#### [Records supplied]
::::
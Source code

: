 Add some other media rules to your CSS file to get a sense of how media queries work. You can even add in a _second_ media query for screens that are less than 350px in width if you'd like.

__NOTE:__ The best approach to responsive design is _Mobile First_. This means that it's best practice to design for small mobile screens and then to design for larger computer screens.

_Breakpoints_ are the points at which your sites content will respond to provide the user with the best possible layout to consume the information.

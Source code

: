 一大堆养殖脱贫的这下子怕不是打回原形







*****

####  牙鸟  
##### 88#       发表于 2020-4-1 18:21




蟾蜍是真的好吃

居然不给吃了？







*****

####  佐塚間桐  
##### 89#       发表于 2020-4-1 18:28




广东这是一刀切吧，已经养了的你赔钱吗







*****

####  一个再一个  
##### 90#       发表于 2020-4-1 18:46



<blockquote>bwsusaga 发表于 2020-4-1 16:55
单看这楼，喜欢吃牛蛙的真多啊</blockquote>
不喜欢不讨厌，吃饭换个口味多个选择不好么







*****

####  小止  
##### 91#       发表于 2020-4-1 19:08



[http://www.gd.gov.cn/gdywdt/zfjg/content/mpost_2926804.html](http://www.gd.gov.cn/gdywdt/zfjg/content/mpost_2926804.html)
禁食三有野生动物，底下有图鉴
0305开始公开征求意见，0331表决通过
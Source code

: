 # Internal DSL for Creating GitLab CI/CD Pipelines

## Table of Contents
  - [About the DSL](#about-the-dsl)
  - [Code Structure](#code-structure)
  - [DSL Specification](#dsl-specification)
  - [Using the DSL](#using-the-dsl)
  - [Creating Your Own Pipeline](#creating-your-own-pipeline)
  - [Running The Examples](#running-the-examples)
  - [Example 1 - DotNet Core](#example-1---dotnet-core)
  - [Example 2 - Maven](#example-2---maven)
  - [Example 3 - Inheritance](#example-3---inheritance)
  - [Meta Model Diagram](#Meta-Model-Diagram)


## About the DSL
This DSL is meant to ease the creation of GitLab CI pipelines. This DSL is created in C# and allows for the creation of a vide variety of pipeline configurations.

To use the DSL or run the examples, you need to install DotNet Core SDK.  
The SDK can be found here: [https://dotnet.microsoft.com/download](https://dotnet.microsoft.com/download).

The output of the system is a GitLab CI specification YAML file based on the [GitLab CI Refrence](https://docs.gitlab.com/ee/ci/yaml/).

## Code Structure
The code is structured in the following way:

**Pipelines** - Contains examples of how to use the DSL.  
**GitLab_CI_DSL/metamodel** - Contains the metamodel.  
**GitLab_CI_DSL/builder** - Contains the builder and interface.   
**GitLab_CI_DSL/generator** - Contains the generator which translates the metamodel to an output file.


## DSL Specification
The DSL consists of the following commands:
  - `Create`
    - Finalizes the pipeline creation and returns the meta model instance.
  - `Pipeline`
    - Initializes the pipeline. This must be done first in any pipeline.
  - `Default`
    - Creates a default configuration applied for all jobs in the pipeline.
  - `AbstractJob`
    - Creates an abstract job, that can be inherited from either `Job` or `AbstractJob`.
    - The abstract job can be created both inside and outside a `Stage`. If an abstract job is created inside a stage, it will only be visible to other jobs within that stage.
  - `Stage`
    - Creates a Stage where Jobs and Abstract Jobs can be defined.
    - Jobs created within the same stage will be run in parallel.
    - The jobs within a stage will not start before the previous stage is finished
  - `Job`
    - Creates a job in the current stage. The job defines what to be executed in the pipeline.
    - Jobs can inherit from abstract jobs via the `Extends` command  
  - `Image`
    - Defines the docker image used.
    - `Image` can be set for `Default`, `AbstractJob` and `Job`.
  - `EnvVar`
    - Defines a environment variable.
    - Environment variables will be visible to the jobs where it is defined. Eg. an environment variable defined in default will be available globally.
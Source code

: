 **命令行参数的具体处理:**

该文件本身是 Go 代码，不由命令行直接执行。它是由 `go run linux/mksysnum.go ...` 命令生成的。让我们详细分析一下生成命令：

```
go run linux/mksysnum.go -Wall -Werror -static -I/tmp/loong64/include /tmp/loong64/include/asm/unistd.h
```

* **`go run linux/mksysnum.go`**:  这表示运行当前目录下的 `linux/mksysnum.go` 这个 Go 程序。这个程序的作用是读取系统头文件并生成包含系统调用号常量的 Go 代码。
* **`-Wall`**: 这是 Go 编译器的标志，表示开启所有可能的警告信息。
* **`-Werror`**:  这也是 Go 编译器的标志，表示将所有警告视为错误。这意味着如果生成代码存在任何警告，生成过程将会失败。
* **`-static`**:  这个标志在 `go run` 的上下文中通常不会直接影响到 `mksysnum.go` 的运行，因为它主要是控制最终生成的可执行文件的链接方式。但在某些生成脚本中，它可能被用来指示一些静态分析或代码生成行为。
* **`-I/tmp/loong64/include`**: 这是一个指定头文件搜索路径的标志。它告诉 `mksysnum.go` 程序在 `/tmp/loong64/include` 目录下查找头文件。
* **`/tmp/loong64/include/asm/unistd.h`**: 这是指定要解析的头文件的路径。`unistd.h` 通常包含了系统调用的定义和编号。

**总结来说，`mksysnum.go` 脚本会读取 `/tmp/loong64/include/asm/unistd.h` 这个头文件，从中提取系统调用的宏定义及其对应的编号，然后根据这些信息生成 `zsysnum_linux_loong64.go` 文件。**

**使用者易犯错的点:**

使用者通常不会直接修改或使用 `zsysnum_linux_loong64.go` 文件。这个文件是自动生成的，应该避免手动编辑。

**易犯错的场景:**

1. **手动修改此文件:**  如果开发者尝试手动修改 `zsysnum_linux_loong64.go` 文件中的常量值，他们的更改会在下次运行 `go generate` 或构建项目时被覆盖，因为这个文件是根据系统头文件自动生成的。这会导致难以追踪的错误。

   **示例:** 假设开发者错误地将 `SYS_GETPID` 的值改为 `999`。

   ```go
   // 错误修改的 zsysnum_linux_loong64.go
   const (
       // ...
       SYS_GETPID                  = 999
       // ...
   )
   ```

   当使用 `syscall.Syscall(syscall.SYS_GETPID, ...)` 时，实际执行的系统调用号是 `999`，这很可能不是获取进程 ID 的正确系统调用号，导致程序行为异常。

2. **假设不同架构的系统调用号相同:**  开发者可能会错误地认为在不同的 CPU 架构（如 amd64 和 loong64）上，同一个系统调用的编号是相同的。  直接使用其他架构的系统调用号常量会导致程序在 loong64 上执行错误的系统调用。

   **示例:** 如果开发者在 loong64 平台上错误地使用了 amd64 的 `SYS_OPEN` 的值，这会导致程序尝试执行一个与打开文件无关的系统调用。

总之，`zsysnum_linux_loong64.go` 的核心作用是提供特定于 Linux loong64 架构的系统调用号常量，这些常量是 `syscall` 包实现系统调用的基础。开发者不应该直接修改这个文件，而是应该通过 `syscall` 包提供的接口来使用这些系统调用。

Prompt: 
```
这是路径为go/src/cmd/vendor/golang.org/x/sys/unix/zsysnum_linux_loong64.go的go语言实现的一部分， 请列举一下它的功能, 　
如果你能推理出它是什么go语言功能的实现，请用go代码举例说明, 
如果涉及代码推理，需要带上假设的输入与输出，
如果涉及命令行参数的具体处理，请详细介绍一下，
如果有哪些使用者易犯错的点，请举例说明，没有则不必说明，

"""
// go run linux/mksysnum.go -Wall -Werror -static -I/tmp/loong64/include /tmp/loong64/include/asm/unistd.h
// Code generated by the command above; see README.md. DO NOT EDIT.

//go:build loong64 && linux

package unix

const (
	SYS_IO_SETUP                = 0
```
::::
#### [Activity]
Recite the full listing above exactly.

#### [Worked solution]
Source code

: Add some other media rules to your CSS file to get a sense of how media queries work. You can even add in a _second_ media query for screens that are less than 350px in width if you'd like.

__NOTE:__ The best approach to responsive design is _Mobile First_. This means that it's best practice to design for small mobile screens and then to design for larger computer screens.

_Breakpoints_ are the points at which your sites content will respond to provide the user with the best possible layout to consume the information.

Source code

: 一大堆养殖脱贫的这下子怕不是打回原形







*****

####  牙鸟  
##### 88#       发表于 2020-4-1 18:21




蟾蜍是真的好吃

居然不给吃了？







*****

####  佐塚間桐  
##### 89#       发表于 2020-4-1 18:28




广东这是一刀切吧，已经养了的你赔钱吗







*****

####  一个再一个  
##### 90#       发表于 2020-4-1 18:46



<blockquote>bwsusaga 发表于 2020-4-1 16:55
单看这楼，喜欢吃牛蛙的真多啊</blockquote>
不喜欢不讨厌，吃饭换个口味多个选择不好么







*****

####  小止  
##### 91#       发表于 2020-4-1 19:08



[http://www.gd.gov.cn/gdywdt/zfjg/content/mpost_2926804.html](http://www.gd.gov.cn/gdywdt/zfjg/content/mpost_2926804.html)
禁食三有野生动物，底下有图鉴
0305开始公开征求意见，0331表决通过
Source code

: # Internal DSL for Creating GitLab CI/CD Pipelines

## Table of Contents
  - [About the DSL](#about-the-dsl)
  - [Code Structure](#code-structure)
  - [DSL Specification](#dsl-specification)
  - [Using the DSL](#using-the-dsl)
  - [Creating Your Own Pipeline](#creating-your-own-pipeline)
  - [Running The Examples](#running-the-examples)
  - [Example 1 - DotNet Core](#example-1---dotnet-core)
  - [Example 2 - Maven](#example-2---maven)
  - [Example 3 - Inheritance](#example-3---inheritance)
  - [Meta Model Diagram](#Meta-Model-Diagram)


## About the DSL
This DSL is meant to ease the creation of GitLab CI pipelines. This DSL is created in C# and allows for the creation of a vide variety of pipeline configurations.

To use the DSL or run the examples, you need to install DotNet Core SDK.  
The SDK can be found here: [https://dotnet.microsoft.com/download](https://dotnet.microsoft.com/download).

The output of the system is a GitLab CI specification YAML file based on the [GitLab CI Refrence](https://docs.gitlab.com/ee/ci/yaml/).

## Code Structure
The code is structured in the following way:

**Pipelines** - Contains examples of how to use the DSL.  
**GitLab_CI_DSL/metamodel** - Contains the metamodel.  
**GitLab_CI_DSL/builder** - Contains the builder and interface.   
**GitLab_CI_DSL/generator** - Contains the generator which translates the metamodel to an output file.


## DSL Specification
The DSL consists of the following commands:
  - `Create`
    - Finalizes the pipeline creation and returns the meta model instance.
  - `Pipeline`
    - Initializes the pipeline. This must be done first in any pipeline.
  - `Default`
    - Creates a default configuration applied for all jobs in the pipeline.
  - `AbstractJob`
    - Creates an abstract job, that can be inherited from either `Job` or `AbstractJob`.
    - The abstract job can be created both inside and outside a `Stage`. If an abstract job is created inside a stage, it will only be visible to other jobs within that stage.
  - `Stage`
    - Creates a Stage where Jobs and Abstract Jobs can be defined.
    - Jobs created within the same stage will be run in parallel.
    - The jobs within a stage will not start before the previous stage is finished
  - `Job`
    - Creates a job in the current stage. The job defines what to be executed in the pipeline.
    - Jobs can inherit from abstract jobs via the `Extends` command  
  - `Image`
    - Defines the docker image used.
    - `Image` can be set for `Default`, `AbstractJob` and `Job`.
  - `EnvVar`
    - Defines a environment variable.
    - Environment variables will be visible to the jobs where it is defined. Eg. an environment variable defined in default will be available globally.
Source code

: **命令行参数的具体处理:**

该文件本身是 Go 代码，不由命令行直接执行。它是由 `go run linux/mksysnum.go ...` 命令生成的。让我们详细分析一下生成命令：

```
go run linux/mksysnum.go -Wall -Werror -static -I/tmp/loong64/include /tmp/loong64/include/asm/unistd.h
```

* **`go run linux/mksysnum.go`**:  这表示运行当前目录下的 `linux/mksysnum.go` 这个 Go 程序。这个程序的作用是读取系统头文件并生成包含系统调用号常量的 Go 代码。
* **`-Wall`**: 这是 Go 编译器的标志，表示开启所有可能的警告信息。
* **`-Werror`**:  这也是 Go 编译器的标志，表示将所有警告视为错误。这意味着如果生成代码存在任何警告，生成过程将会失败。
* **`-static`**:  这个标志在 `go run` 的上下文中通常不会直接影响到 `mksysnum.go` 的运行，因为它主要是控制最终生成的可执行文件的链接方式。但在某些生成脚本中，它可能被用来指示一些静态分析或代码生成行为。
* **`-I/tmp/loong64/include`**: 这是一个指定头文件搜索路径的标志。它告诉 `mksysnum.go` 程序在 `/tmp/loong64/include` 目录下查找头文件。
* **`/tmp/loong64/include/asm/unistd.h`**: 这是指定要解析的头文件的路径。`unistd.h` 通常包含了系统调用的定义和编号。

**总结来说，`mksysnum.go` 脚本会读取 `/tmp/loong64/include/asm/unistd.h` 这个头文件，从中提取系统调用的宏定义及其对应的编号，然后根据这些信息生成 `zsysnum_linux_loong64.go` 文件。**

**使用者易犯错的点:**

使用者通常不会直接修改或使用 `zsysnum_linux_loong64.go` 文件。这个文件是自动生成的，应该避免手动编辑。

**易犯错的场景:**

1. **手动修改此文件:**  如果开发者尝试手动修改 `zsysnum_linux_loong64.go` 文件中的常量值，他们的更改会在下次运行 `go generate` 或构建项目时被覆盖，因为这个文件是根据系统头文件自动生成的。这会导致难以追踪的错误。

   **示例:** 假设开发者错误地将 `SYS_GETPID` 的值改为 `999`。

   ```go
   // 错误修改的 zsysnum_linux_loong64.go
   const (
       // ...
       SYS_GETPID                  = 999
       // ...
   )
   ```

   当使用 `syscall.Syscall(syscall.SYS_GETPID, ...)` 时，实际执行的系统调用号是 `999`，这很可能不是获取进程 ID 的正确系统调用号，导致程序行为异常。

2. **假设不同架构的系统调用号相同:**  开发者可能会错误地认为在不同的 CPU 架构（如 amd64 和 loong64）上，同一个系统调用的编号是相同的。  直接使用其他架构的系统调用号常量会导致程序在 loong64 上执行错误的系统调用。

   **示例:** 如果开发者在 loong64 平台上错误地使用了 amd64 的 `SYS_OPEN` 的值，这会导致程序尝试执行一个与打开文件无关的系统调用。

总之，`zsysnum_linux_loong64.go` 的核心作用是提供特定于 Linux loong64 架构的系统调用号常量，这些常量是 `syscall` 包实现系统调用的基础。开发者不应该直接修改这个文件，而是应该通过 `syscall` 包提供的接口来使用这些系统调用。

Prompt: 
```
这是路径为go/src/cmd/vendor/golang.org/x/sys/unix/zsysnum_linux_loong64.go的go语言实现的一部分， 请列举一下它的功能, 　
如果你能推理出它是什么go语言功能的实现，请用go代码举例说明, 
如果涉及代码推理，需要带上假设的输入与输出，
如果涉及命令行参数的具体处理，请详细介绍一下，
如果有哪些使用者易犯错的点，请举例说明，没有则不必说明，

"""
// go run linux/mksysnum.go -Wall -Werror -static -I/tmp/loong64/include /tmp/loong64/include/asm/unistd.h
// Code generated by the command above; see README.md. DO NOT EDIT.

//go:build loong64 && linux

package unix

const (
	SYS_IO_SETUP                = 0
```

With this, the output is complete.